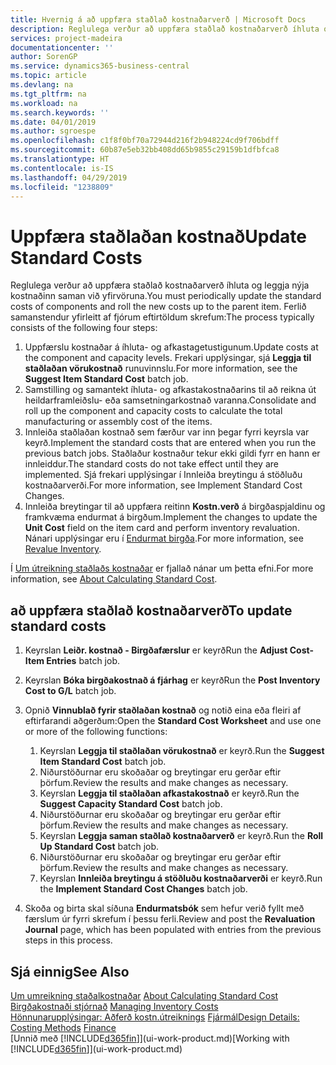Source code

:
 ```yaml
---
title: Hvernig á að uppfæra staðlað kostnaðarverð | Microsoft Docs
description: Reglulega verður að uppfæra staðlað kostnaðarverð íhluta og leggja nýja kostnaðinn saman við yfirvöruna.
services: project-madeira
documentationcenter: ''
author: SorenGP
ms.service: dynamics365-business-central
ms.topic: article
ms.devlang: na
ms.tgt_pltfrm: na
ms.workload: na
ms.search.keywords: ''
ms.date: 04/01/2019
ms.author: sgroespe
ms.openlocfilehash: c1f8f0bf70a72944d216f2b948224cd9f706bdff
ms.sourcegitcommit: 60b87e5eb32bb408dd65b9855c29159b1dfbfca8
ms.translationtype: HT
ms.contentlocale: is-IS
ms.lasthandoff: 04/29/2019
ms.locfileid: "1238809"
---
```

# <a name="update-standard-costs"></a><span data-ttu-id="71cfa-103">Uppfæra staðlaðan kostnað</span><span class="sxs-lookup"><span data-stu-id="71cfa-103">Update Standard Costs</span></span>
<span data-ttu-id="71cfa-104">Reglulega verður að uppfæra staðlað kostnaðarverð íhluta og leggja nýja kostnaðinn saman við yfirvöruna.</span><span class="sxs-lookup"><span data-stu-id="71cfa-104">You must periodically update the standard costs of components and roll the new costs up to the parent item.</span></span> <span data-ttu-id="71cfa-105">Ferlið samanstendur yfirleitt af fjórum eftirtöldum skrefum:</span><span class="sxs-lookup"><span data-stu-id="71cfa-105">The process typically consists of the following four steps:</span></span>  

1.  <span data-ttu-id="71cfa-106">Uppfærslu kostnaðar á íhluta- og afkastagetustigunum.</span><span class="sxs-lookup"><span data-stu-id="71cfa-106">Update costs at the component and capacity levels.</span></span> <span data-ttu-id="71cfa-107">Frekari upplýsingar, sjá **Leggja til staðlaðan vörukostnað** runuvinnslu.</span><span class="sxs-lookup"><span data-stu-id="71cfa-107">For more information, see the **Suggest Item Standard Cost** batch job.</span></span>  
2.  <span data-ttu-id="71cfa-108">Samstilling og samantekt íhluta- og afkastakostnaðarins til að reikna út heildarframleiðslu- eða samsetningarkostnað varanna.</span><span class="sxs-lookup"><span data-stu-id="71cfa-108">Consolidate and roll up the component and capacity costs to calculate the total manufacturing or assembly cost of the items.</span></span>  
3.  <span data-ttu-id="71cfa-109">Innleiða staðlaðan kostnað sem færður var inn þegar fyrri keyrsla var keyrð.</span><span class="sxs-lookup"><span data-stu-id="71cfa-109">Implement the standard costs that are entered when you run the previous batch jobs.</span></span> <span data-ttu-id="71cfa-110">Staðlaður kostnaður tekur ekki gildi fyrr en hann er innleiddur.</span><span class="sxs-lookup"><span data-stu-id="71cfa-110">The standard costs do not take effect until they are implemented.</span></span> <span data-ttu-id="71cfa-111">Sjá frekari upplýsingar í Innleiða breytingu á stöðluðu kostnaðarverði.</span><span class="sxs-lookup"><span data-stu-id="71cfa-111">For more information, see Implement Standard Cost Changes.</span></span>  
4.  <span data-ttu-id="71cfa-112">Innleiða breytingar til að uppfæra reitinn **Kostn.verð** á birgðaspjaldinu og framkvæma endurmat á birgðum.</span><span class="sxs-lookup"><span data-stu-id="71cfa-112">Implement the changes to update the **Unit Cost** field on the item card and perform inventory revaluation.</span></span> <span data-ttu-id="71cfa-113">Nánari upplýsingar eru í [Endurmat birgða](inventory-how-revalue-inventory.md).</span><span class="sxs-lookup"><span data-stu-id="71cfa-113">For more information, see [Revalue Inventory](inventory-how-revalue-inventory.md).</span></span>  

<span data-ttu-id="71cfa-114">Í [Um útreikning staðlaðs kostnaðar](finance-about-calculating-standard-cost.md) er fjallað nánar um þetta efni.</span><span class="sxs-lookup"><span data-stu-id="71cfa-114">For more information, see [About Calculating Standard Cost](finance-about-calculating-standard-cost.md).</span></span>  
## <a name="to-update-standard-costs"></a><span data-ttu-id="71cfa-115">að uppfæra staðlað kostnaðarverð</span><span class="sxs-lookup"><span data-stu-id="71cfa-115">To update standard costs</span></span>  
1.  <span data-ttu-id="71cfa-116">Keyrslan **Leiðr. kostnað - Birgðafærslur** er keyrð</span><span class="sxs-lookup"><span data-stu-id="71cfa-116">Run the **Adjust Cost-Item Entries** batch job.</span></span>  
2.  <span data-ttu-id="71cfa-117">Keyrslan **Bóka birgðakostnað á fjárhag** er keyrð</span><span class="sxs-lookup"><span data-stu-id="71cfa-117">Run the **Post Inventory Cost to G/L** batch job.</span></span>  
3.  <span data-ttu-id="71cfa-118">Opnið **Vinnublað fyrir staðlaðan kostnað** og notið eina eða fleiri af eftirfarandi aðgerðum:</span><span class="sxs-lookup"><span data-stu-id="71cfa-118">Open the **Standard Cost Worksheet** and use one or more of the following functions:</span></span>  

    1.  <span data-ttu-id="71cfa-119">Keyrslan **Leggja til staðlaðan vörukostnað** er keyrð.</span><span class="sxs-lookup"><span data-stu-id="71cfa-119">Run the **Suggest Item Standard Cost** batch job.</span></span>  
    2.  <span data-ttu-id="71cfa-120">Niðurstöðurnar eru skoðaðar og breytingar eru gerðar eftir þörfum.</span><span class="sxs-lookup"><span data-stu-id="71cfa-120">Review the results and make changes as necessary.</span></span>  
    3.  <span data-ttu-id="71cfa-121">Keyrslan **Leggja til staðlaðan afkastakostnað** er keyrð.</span><span class="sxs-lookup"><span data-stu-id="71cfa-121">Run the **Suggest Capacity Standard Cost** batch job.</span></span>  
    4.  <span data-ttu-id="71cfa-122">Niðurstöðurnar eru skoðaðar og breytingar eru gerðar eftir þörfum.</span><span class="sxs-lookup"><span data-stu-id="71cfa-122">Review the results and make changes as necessary.</span></span>
    5. <span data-ttu-id="71cfa-123">Keyrslan **Leggja saman staðlað kostnaðarverð** er keyrð.</span><span class="sxs-lookup"><span data-stu-id="71cfa-123">Run the **Roll Up Standard Cost** batch job.</span></span>
    6.  <span data-ttu-id="71cfa-124">Niðurstöðurnar eru skoðaðar og breytingar eru gerðar eftir þörfum.</span><span class="sxs-lookup"><span data-stu-id="71cfa-124">Review the results and make changes as necessary.</span></span>
    7.  <span data-ttu-id="71cfa-125">Keyrslan **Innleiða breytingu á stöðluðu kostnaðarverði** er keyrð.</span><span class="sxs-lookup"><span data-stu-id="71cfa-125">Run the **Implement Standard Cost Changes** batch job.</span></span>  
4.  <span data-ttu-id="71cfa-126">Skoða og birta skal síðuna **Endurmatsbók** sem hefur verið fyllt með færslum úr fyrri skrefum í þessu ferli.</span><span class="sxs-lookup"><span data-stu-id="71cfa-126">Review and post the **Revaluation Journal** page, which has been populated with entries from the previous steps in this process.</span></span>  

## <a name="see-also"></a><span data-ttu-id="71cfa-127">Sjá einnig</span><span class="sxs-lookup"><span data-stu-id="71cfa-127">See Also</span></span>  
 <span data-ttu-id="71cfa-128">[Um umreikning staðalkostnaðar](finance-about-calculating-standard-cost.md) </span><span class="sxs-lookup"><span data-stu-id="71cfa-128">[About Calculating Standard Cost](finance-about-calculating-standard-cost.md) </span></span>  
 <span data-ttu-id="71cfa-129">[Birgðakostnaði stjórnað](finance-manage-inventory-costs.md) </span><span class="sxs-lookup"><span data-stu-id="71cfa-129">[Managing Inventory Costs](finance-manage-inventory-costs.md) </span></span>  
 <span data-ttu-id="71cfa-130">[Hönnunarupplýsingar: Aðferð kostn.útreiknings](design-details-costing-methods.md) [Fjármál](finance.md)</span><span class="sxs-lookup"><span data-stu-id="71cfa-130">[Design Details: Costing Methods](design-details-costing-methods.md) [Finance](finance.md)</span></span>  
 <span data-ttu-id="71cfa-131">[Unnið með [!INCLUDE[d365fin](includes/d365fin_md.md)]](ui-work-product.md)</span><span class="sxs-lookup"><span data-stu-id="71cfa-131">[Working with [!INCLUDE[d365fin](includes/d365fin_md.md)]](ui-work-product.md)</span></span>  
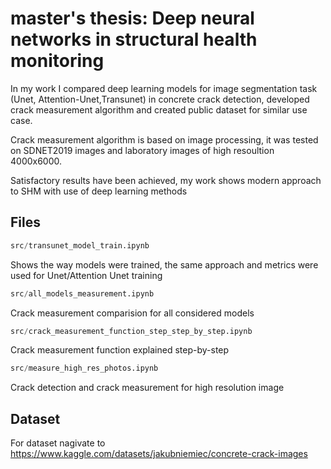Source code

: # master's thesis: Deep neural networks in structural health monitoring

In my work I compared deep learning models for image segmentation task (Unet, Attention-Unet,Transunet) in concrete crack detection, developed crack measurement algorithm and created public dataset for similar use case.


Crack measurement algorithm is based on image processing, it was tested on  SDNET2019 images and laboratory images of high resoultion 4000x6000.

Satisfactory results have been achieved, my work shows modern approach to SHM with use of deep learning methods

## Files
```python
src/transunet_model_train.ipynb
```
Shows the way models were trained, the same approach and metrics were used for Unet/Attention Unet training

```python
src/all_models_measurement.ipynb
```
Crack measurement comparision for all considered models

```python
src/crack_measurement_function_step_step_by_step.ipynb
```
Crack measurement function explained step-by-step

```python
src/measure_high_res_photos.ipynb
```
Crack detection and crack measurement for high resolution image

## Dataset
For dataset nagivate to https://www.kaggle.com/datasets/jakubniemiec/concrete-crack-images
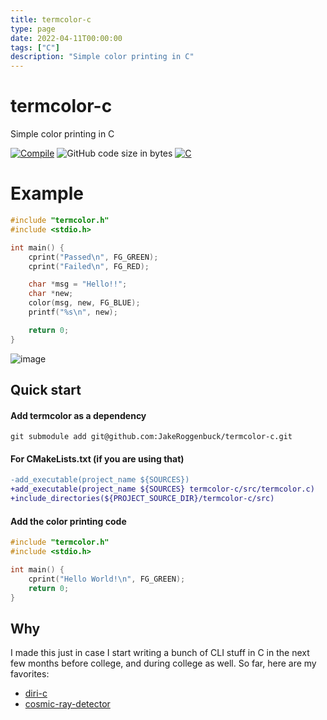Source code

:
 ```yaml
---
title: termcolor-c
type: page
date: 2022-04-11T00:00:00
tags: ["C"]
description: "Simple color printing in C"
---
```


# termcolor-c

Simple color printing in C

[![Compile](https://img.shields.io/github/actions/workflow/status/jakeroggenbuck/termcolor-c/c-cpp.yml?branch=main&style=for-the-badge)](https://github.com/JakeRoggenbuck/termcolor-c/actions)
![GitHub code size in bytes](https://img.shields.io/github/languages/code-size/jakeroggenbuck/termcolor-c?style=for-the-badge)
[![C](https://img.shields.io/badge/C-00599C?style=for-the-badge&logo=c&logoColor=white)](https://github.com/JakeRoggenbuck?tab=repositories&q=&type=&language=c&sort=stargazers)

# Example

```c
#include "termcolor.h"
#include <stdio.h>

int main() {
    cprint("Passed\n", FG_GREEN);
    cprint("Failed\n", FG_RED);

    char *msg = "Hello!!";
    char *new;
    color(msg, new, FG_BLUE);
    printf("%s\n", new);

    return 0;
}
```

![image](https://user-images.githubusercontent.com/35516367/175891993-edce1459-de1a-4232-814c-c4c4cc095729.png)

## Quick start

#### Add termcolor as a dependency

```
git submodule add git@github.com:JakeRoggenbuck/termcolor-c.git
```

#### For CMakeLists.txt (if you are using that)

```diff
-add_executable(project_name ${SOURCES})
+add_executable(project_name ${SOURCES} termcolor-c/src/termcolor.c)
+include_directories(${PROJECT_SOURCE_DIR}/termcolor-c/src)
```

#### Add the color printing code

```c
#include "termcolor.h"
#include <stdio.h>

int main() {
    cprint("Hello World!\n", FG_GREEN);
    return 0;
}
```

## Why

I made this just in case I start writing a bunch of CLI stuff in C in the next few months before college, and during college as well.
So far, here are my favorites:

- [diri-c](https://github.com/jakeroggenbuck/diri-c)
- [cosmic-ray-detector](https://github.com/JakeRoggenbuck/cosmic-ray-detector)
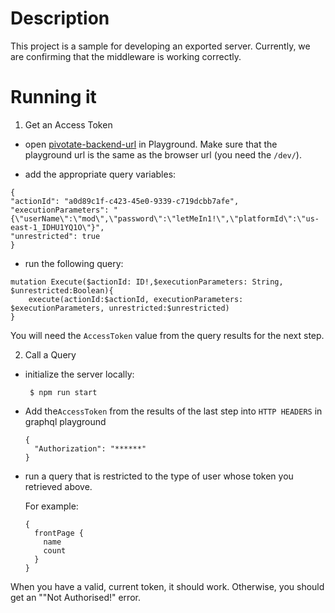 # Description
This project is a sample for developing an exported server.  Currently, we are confirming that the middleware is working correctly.

# Running it
1. Get an Access Token
  - open [pivotate-backend-url](https://osc6oeg32a.execute-api.us-east-1.amazonaws.com/dev/graphql) in Playground.  Make sure that the playground url is the same as the browser url (you need the `/dev/`).
    
  - add the appropriate query variables:

  ```
  {
  "actionId": "a0d89c1f-c423-45e0-9339-c719dcbb7afe",
  "executionParameters": "{\"userName\":\"mod\",\"password\":\"letMeIn1!\",\"platformId\":\"us-east-1_IDHU1YQ1O\"}",
  "unrestricted": true
}
  ```
  - run the following query:
 
  ```
  mutation Execute($actionId: ID!,$executionParameters: String, $unrestricted:Boolean){
      execute(actionId:$actionId, executionParameters: $executionParameters, unrestricted:$unrestricted)
  }
  ```

  You will need the `AccessToken` value from the query results for the next step.

2. Call a Query
 - initialize the server locally:
    ```
     $ npm run start
    ```
 - Add the`AccessToken` from the results of the last step into `HTTP HEADERS` in graphql playground
    ```
    {
      "Authorization": "******"
    }
    ```
 - run a query that is restricted to the type of user whose token you retrieved above.
   
   For example:
   ```
   {
     frontPage {
       name
       count
     }
   }
   ```
  When you have a valid, current token, it should work.  Otherwise, you should get an ""Not Authorised!" error.
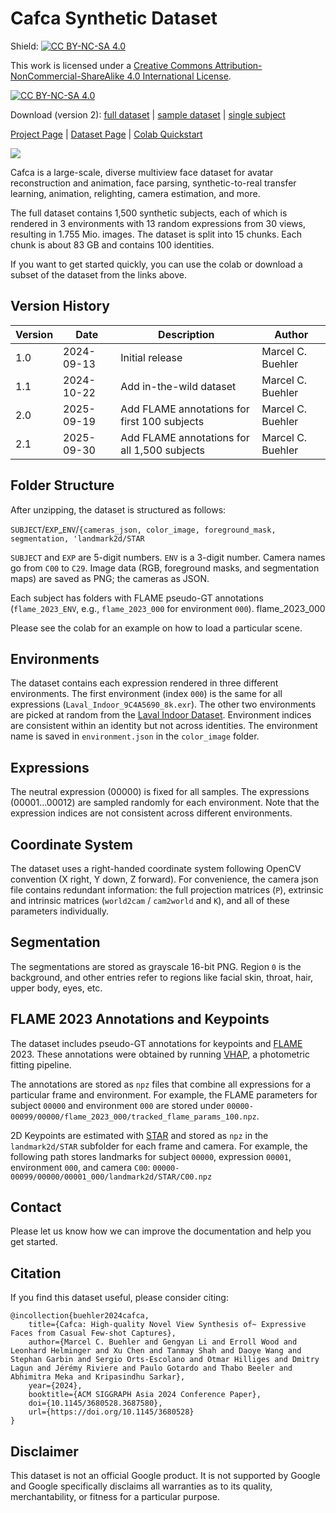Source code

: # Cafca Synthetic Dataset
Shield: [![CC BY-NC-SA 4.0][cc-by-nc-sa-shield]][cc-by-nc-sa]

This work is licensed under a
[Creative Commons Attribution-NonCommercial-ShareAlike 4.0 International License][cc-by-nc-sa].

[![CC BY-NC-SA 4.0][cc-by-nc-sa-image]][cc-by-nc-sa]

[cc-by-nc-sa]: http://creativecommons.org/licenses/by-nc-sa/4.0/
[cc-by-nc-sa-image]: https://licensebuttons.net/l/by-nc-sa/4.0/88x31.png
[cc-by-nc-sa-shield]: https://img.shields.io/badge/License-CC%20BY--NC--SA%204.0-lightgrey.svg


Download (version 2):
[full dataset](https://dataset.ait.ethz.ch/downloads/cafca_v2/)
| [sample dataset](https://dataset.ait.ethz.ch/downloads/cafca_v2/mini_sample_dataset.zip)
| [single subject](https://dataset.ait.ethz.ch/downloads/cafca_v2/single_subject_00060.zip)

[Project Page](https://syntec-research.github.io/Cafca/)
| [Dataset Page](https://syntec-research.github.io/Cafca/cafca_dataset.html)
| [Colab Quickstart](https://colab.research.google.com/github/syntec-research/Cafca/blob/main/Cafca_Synthetic_Dataset.ipynb)

[![](https://files.ait.ethz.ch/projects/cafca/web/static/images/dataset_teaser.jpg)](https://files.ait.ethz.ch/projects/cafca/web/static/videos/dataset_video_short.mp4)

Cafca is a large-scale, diverse multiview face dataset for avatar reconstruction and animation, face parsing, synthetic-to-real transfer learning, animation, relighting, camera estimation, and more.

The full dataset contains 1,500 synthetic subjects, each of which is rendered in 3 environments with 13 random expressions from 30 views,
resulting in 1.755 Mio. images. The dataset is split into 15 chunks. Each chunk is about 83 GB and contains 100 identities.

If you want to get started quickly, you can use the colab or download a subset of the dataset from the links above.


## Version History

| Version | Date       | Description                      | Author          |
|---------|------------|---------------------------------|-----------------|
| 1.0   | 2024-09-13 | Initial release                        | Marcel C. Buehler   |
| 1.1   | 2024-10-22 | Add in-the-wild dataset                | Marcel C. Buehler   |
| 2.0   | 2025-09-19 | Add FLAME annotations for first 100 subjects   | Marcel C. Buehler   |
| 2.1   | 2025-09-30 | Add FLAME annotations for all 1,500 subjects   | Marcel C. Buehler   |

## Folder Structure

After unzipping, the dataset is structured as follows:

`SUBJECT`/`EXP`_`ENV`/`{cameras_json, color_image, foreground_mask, segmentation, 'landmark2d/STAR`

`SUBJECT` and `EXP` are 5-digit numbers. `ENV` is a 3-digit number. Camera names go from `C00` to `C29`. Image data (RGB, foreground masks, and segmentation maps) are saved as PNG; the cameras as JSON. 

Each subject has folders with FLAME pseudo-GT annotations (`flame_2023_ENV`, e.g., `flame_2023_000` for environment `000`).
flame_2023_000

Please see the colab for an example on how to load a particular scene.

## Environments

The dataset contains each expression rendered in three different environments. The first environment (index `000`) is
the same for all expressions (`Laval_Indoor_9C4A5690_8k.exr`). The other two environments are picked at random from
the [Laval Indoor Dataset](http://indoor.hdrdb.com/). Environment indices are consistent within an identity but not across identities. The environment name is saved in `environment.json` in
the `color_image` folder.

## Expressions

The neutral expression (00000) is fixed for all samples.
The expressions (00001...00012) are sampled randomly for each environment. Note that the expression indices are not consistent across different environments.

## Coordinate System

The dataset uses a right-handed coordinate system following OpenCV convention (X right, Y down, Z forward). For convenience, the camera json file contains redundant information:
the full projection matrices (`P`), extrinsic and intrinsic matrices (`world2cam` / `cam2world` and `K`), and all of
these parameters individually.

## Segmentation

The segmentations are stored as grayscale 16-bit PNG. Region `0` is the background, and other entries refer to regions like facial skin, throat, hair, upper body, eyes, etc.

## FLAME 2023 Annotations and Keypoints

The dataset includes pseudo-GT annotations for keypoints and [FLAME](https://flame.is.tue.mpg.de/") 2023. These annotations were obtained by running [VHAP](https://github.com/ShenhanQian/VHAP), a photometric fitting pipeline.

The annotations are stored as `npz` files that combine all expressions for a particular frame and environment. For example, the FLAME parameters for subject `00000` and environment `000` are stored under 
`00000-00099/00000/flame_2023_000/tracked_flame_params_100.npz`.

2D Keypoints are estimated with [STAR](https://github.com/ShenhanQian/STAR/) and stored as `npz` in the `landmark2d/STAR` subfolder for each frame and camera. For example, the following path stores landmarks for subject `00000`, expression `00001`, environment `000`, and camera `C00`: `00000-00099/00000/00001_000/landmark2d/STAR/C00.npz`

## Contact

Please let us know how we can improve the documentation and help you get started.

## Citation
If you find this dataset useful, please consider citing:

```
@incollection{buehler2024cafca,
    title={Cafca: High-quality Novel View Synthesis of~ Expressive Faces from Casual Few-shot Captures},
    author={Marcel C. Buehler and Gengyan Li and Erroll Wood and Leonhard Helminger and Xu Chen and Tanmay Shah and Daoye Wang and Stephan Garbin and Sergio Orts-Escolano and Otmar Hilliges and Dmitry Lagun and Jérémy Riviere and Paulo Gotardo and Thabo Beeler and Abhimitra Meka and Kripasindhu Sarkar},
    year={2024},
    booktitle={ACM SIGGRAPH Asia 2024 Conference Paper},
    doi={10.1145/3680528.3687580},
    url={https://doi.org/10.1145/3680528}
}
```

## Disclaimer

This dataset is not an official Google product. It is not supported by
Google and Google specifically disclaims all warranties as to its quality,
merchantability, or fitness for a particular purpose.

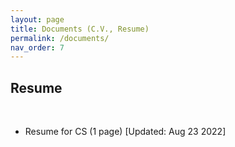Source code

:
 ```yaml
---
layout: page
title: Documents (C.V., Resume)
permalink: /documents/
nav_order: 7
---
```


## Resume

<br>

- Resume for CS (1 page) [Updated: Aug 23 2022]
■ ■ ■ ■ ■
In the data above, how many lines hold the word "under"? Give only the number.

2